» GIVEN DATA
>>>
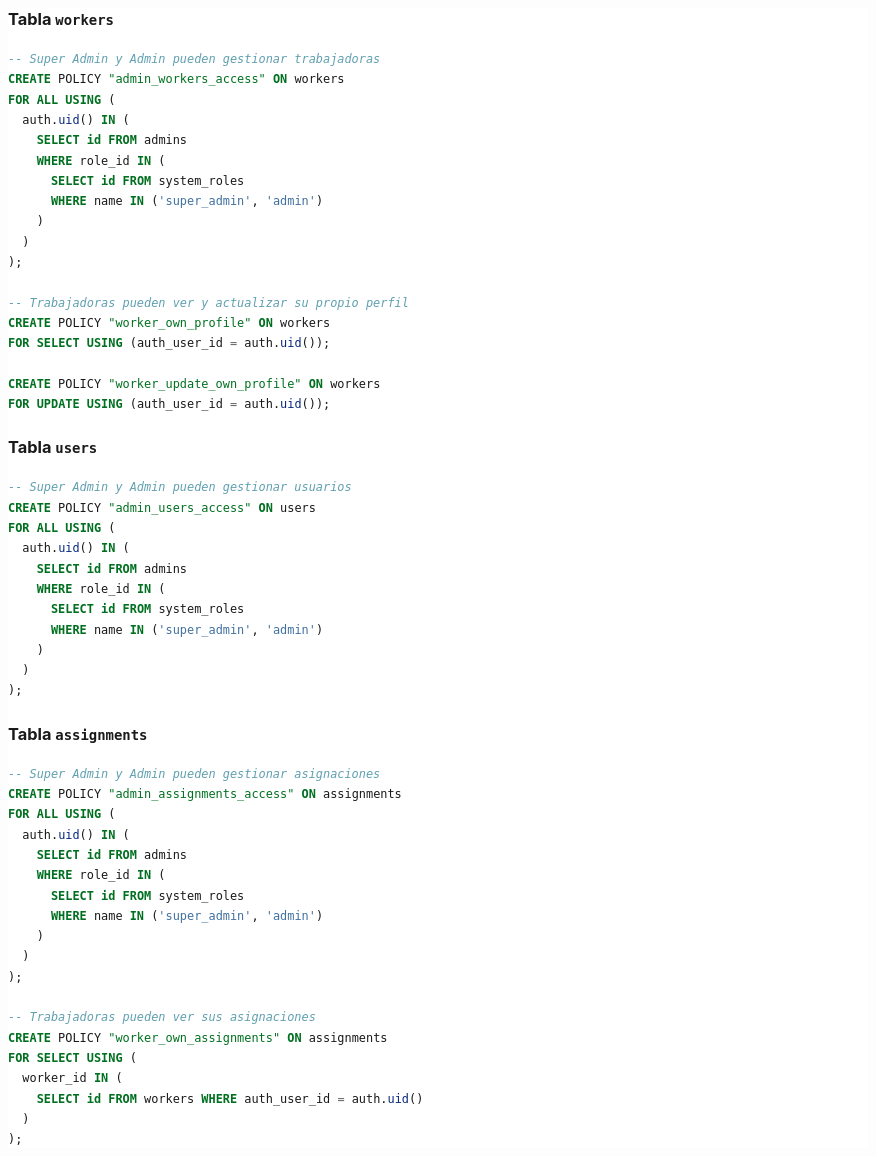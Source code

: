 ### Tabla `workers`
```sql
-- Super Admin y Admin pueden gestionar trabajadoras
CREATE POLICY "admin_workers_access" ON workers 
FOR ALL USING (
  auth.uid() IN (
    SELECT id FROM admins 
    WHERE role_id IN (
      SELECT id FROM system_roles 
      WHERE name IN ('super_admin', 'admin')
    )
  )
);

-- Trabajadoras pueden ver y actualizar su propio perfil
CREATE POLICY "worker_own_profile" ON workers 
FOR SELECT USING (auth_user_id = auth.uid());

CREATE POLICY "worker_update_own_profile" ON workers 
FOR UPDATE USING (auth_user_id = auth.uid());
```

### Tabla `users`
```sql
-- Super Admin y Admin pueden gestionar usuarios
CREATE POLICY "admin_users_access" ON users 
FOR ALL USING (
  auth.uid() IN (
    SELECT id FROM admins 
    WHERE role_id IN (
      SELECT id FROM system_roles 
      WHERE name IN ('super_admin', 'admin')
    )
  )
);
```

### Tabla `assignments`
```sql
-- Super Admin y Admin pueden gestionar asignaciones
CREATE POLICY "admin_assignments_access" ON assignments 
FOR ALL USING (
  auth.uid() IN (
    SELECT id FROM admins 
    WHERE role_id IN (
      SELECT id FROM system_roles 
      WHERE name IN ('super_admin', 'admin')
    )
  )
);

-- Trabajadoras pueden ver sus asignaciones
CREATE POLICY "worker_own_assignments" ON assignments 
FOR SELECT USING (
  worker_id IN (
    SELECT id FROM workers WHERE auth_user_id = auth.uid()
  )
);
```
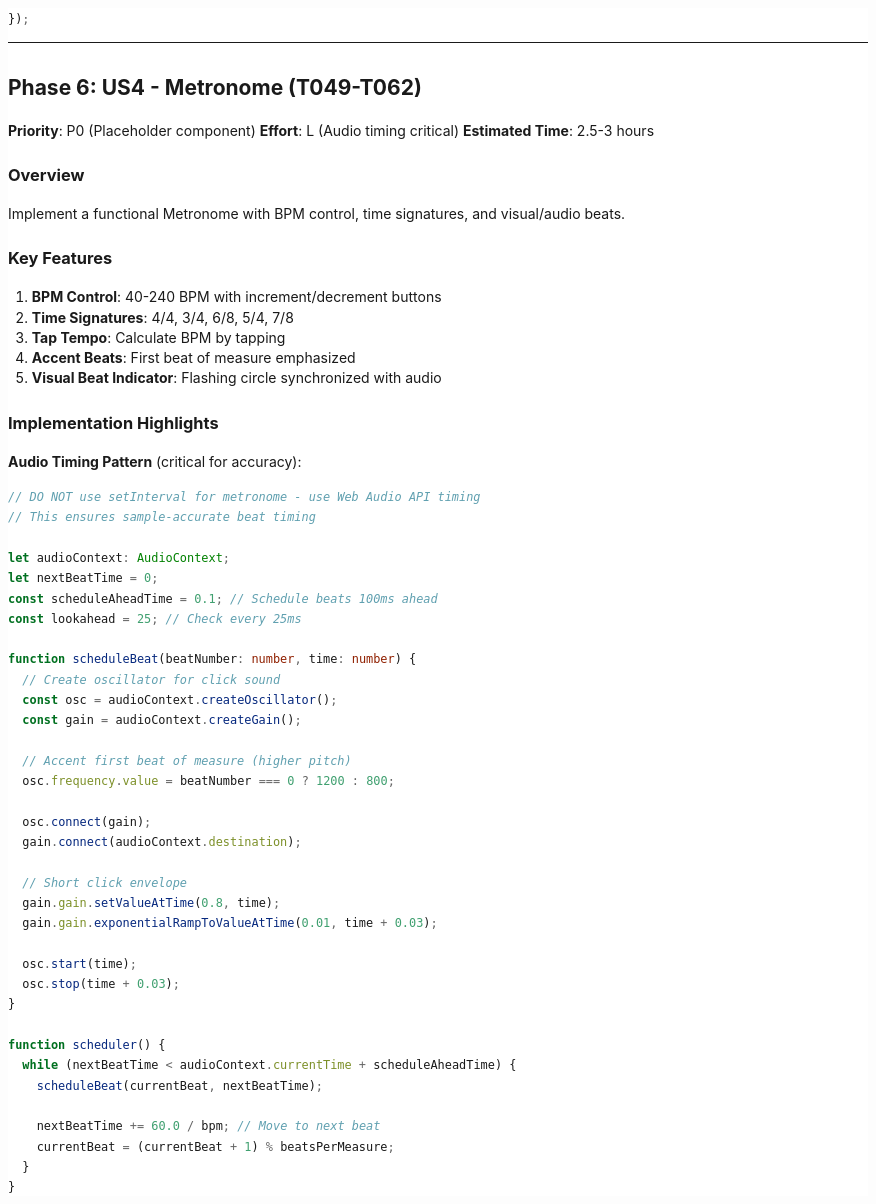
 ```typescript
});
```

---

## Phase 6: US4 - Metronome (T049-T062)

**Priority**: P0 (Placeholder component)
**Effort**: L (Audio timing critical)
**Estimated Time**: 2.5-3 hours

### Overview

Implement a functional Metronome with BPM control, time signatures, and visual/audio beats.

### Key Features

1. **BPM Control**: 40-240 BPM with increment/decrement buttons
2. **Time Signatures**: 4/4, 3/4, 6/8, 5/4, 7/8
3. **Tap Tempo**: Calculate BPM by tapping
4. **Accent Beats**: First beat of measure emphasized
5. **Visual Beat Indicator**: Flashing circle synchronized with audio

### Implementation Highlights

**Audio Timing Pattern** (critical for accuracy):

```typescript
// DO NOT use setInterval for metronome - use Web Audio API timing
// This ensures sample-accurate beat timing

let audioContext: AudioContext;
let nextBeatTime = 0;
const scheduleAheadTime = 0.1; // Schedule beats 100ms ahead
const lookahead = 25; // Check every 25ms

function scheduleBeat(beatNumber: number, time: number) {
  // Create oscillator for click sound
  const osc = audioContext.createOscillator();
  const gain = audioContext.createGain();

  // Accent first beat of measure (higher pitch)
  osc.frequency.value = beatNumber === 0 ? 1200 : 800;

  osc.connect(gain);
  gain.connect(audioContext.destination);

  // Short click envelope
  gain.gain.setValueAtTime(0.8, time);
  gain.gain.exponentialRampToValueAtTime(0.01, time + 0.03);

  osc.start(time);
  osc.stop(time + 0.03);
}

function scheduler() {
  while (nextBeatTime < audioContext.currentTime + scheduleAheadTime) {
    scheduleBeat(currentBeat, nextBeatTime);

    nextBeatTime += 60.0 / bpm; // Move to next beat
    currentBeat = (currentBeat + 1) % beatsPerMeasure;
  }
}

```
<<<
» YOUR ASSIGNMENT
Among the records, find every line holding the word "Tabla" and copy it.

» OUTPUT OF THE EXERCISE
: ### Tabla `workers`
### Tabla `users`
### Tabla `assignments`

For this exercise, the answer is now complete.